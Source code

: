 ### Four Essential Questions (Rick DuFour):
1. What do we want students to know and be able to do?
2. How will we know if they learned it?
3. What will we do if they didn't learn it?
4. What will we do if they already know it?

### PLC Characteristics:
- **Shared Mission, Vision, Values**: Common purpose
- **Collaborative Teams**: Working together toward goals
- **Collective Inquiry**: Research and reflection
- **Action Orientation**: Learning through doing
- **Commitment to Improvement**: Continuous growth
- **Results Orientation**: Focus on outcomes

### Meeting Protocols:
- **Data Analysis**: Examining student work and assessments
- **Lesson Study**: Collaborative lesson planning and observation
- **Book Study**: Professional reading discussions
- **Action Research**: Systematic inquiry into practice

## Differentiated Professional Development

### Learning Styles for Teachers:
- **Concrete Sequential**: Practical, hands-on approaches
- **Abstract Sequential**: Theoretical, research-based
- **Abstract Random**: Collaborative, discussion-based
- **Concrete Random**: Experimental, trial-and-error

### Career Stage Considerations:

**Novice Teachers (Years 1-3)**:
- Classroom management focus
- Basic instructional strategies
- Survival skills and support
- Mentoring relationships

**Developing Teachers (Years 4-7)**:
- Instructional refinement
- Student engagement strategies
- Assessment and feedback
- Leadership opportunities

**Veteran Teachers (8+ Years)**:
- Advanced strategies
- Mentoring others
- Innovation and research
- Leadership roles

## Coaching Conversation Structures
★ ★ ★
## WORK INSTRUCTIONS
Exactly how many lines of the listing hold the word "Professional"? Give the number with nothing else.

## EXERCISE ANSWER
2